* [Task goal] Search the entries for the word "University" and copy each line that has it.

* [Data to process]
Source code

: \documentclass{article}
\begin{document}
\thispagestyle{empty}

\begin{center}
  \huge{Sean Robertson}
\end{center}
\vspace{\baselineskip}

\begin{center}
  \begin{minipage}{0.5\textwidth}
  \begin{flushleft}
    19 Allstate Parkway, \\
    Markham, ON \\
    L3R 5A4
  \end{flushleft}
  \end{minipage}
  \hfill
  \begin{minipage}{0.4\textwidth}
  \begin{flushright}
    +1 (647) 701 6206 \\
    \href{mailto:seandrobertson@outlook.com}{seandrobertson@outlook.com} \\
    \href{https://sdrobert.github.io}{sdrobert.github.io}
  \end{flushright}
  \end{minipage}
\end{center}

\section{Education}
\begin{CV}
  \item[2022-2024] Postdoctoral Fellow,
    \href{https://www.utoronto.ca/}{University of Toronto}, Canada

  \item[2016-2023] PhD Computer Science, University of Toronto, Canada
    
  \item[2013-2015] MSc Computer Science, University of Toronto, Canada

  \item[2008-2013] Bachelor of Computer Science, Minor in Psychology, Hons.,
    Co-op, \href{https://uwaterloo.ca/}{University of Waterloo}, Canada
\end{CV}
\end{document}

...

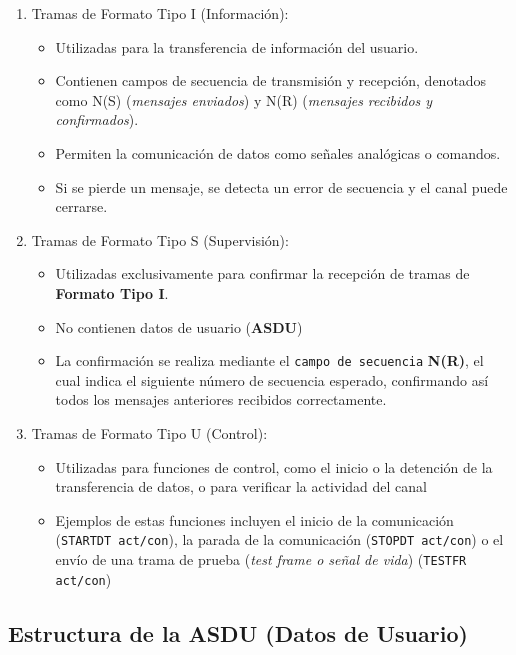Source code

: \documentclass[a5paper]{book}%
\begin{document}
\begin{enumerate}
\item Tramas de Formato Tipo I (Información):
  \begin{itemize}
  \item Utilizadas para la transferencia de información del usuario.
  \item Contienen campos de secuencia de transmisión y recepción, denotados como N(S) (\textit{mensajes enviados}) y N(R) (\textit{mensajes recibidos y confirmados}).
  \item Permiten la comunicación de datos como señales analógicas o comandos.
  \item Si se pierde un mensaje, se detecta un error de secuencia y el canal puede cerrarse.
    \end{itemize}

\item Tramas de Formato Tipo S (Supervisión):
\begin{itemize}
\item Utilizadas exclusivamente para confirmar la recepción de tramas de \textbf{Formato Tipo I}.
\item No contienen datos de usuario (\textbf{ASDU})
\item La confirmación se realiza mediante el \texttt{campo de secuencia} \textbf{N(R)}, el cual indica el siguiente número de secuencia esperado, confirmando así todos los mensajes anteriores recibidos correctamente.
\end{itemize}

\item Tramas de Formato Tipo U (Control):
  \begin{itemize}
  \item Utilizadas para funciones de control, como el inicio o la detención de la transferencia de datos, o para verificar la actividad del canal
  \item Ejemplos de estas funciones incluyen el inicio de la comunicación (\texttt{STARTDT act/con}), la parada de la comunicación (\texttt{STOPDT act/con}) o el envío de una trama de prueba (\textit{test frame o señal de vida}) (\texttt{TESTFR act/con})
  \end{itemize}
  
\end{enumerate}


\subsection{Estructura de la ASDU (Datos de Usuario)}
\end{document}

--

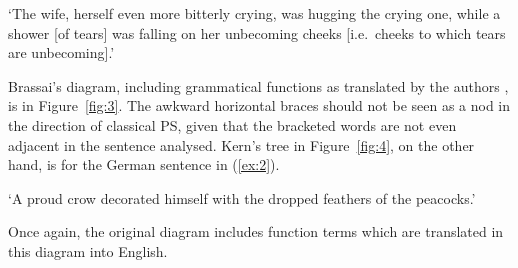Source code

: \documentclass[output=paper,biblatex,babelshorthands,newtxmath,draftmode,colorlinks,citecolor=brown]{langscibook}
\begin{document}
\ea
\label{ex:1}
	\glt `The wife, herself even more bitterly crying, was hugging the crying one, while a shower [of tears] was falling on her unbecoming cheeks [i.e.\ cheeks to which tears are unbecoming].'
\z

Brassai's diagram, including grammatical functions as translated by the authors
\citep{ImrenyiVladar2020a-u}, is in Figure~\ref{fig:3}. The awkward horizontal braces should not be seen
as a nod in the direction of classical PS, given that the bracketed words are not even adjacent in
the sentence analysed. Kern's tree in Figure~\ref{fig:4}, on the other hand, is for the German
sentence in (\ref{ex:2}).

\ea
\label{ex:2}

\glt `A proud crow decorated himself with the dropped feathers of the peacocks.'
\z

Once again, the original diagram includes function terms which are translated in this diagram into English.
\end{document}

* [Task answer]
    \href{https://www.utoronto.ca/}{University of Toronto}, Canada
  \item[2016-2023] PhD Computer Science, University of Toronto, Canada
  \item[2013-2015] MSc Computer Science, University of Toronto, Canada
    Co-op, \href{https://uwaterloo.ca/}{University of Waterloo}, Canada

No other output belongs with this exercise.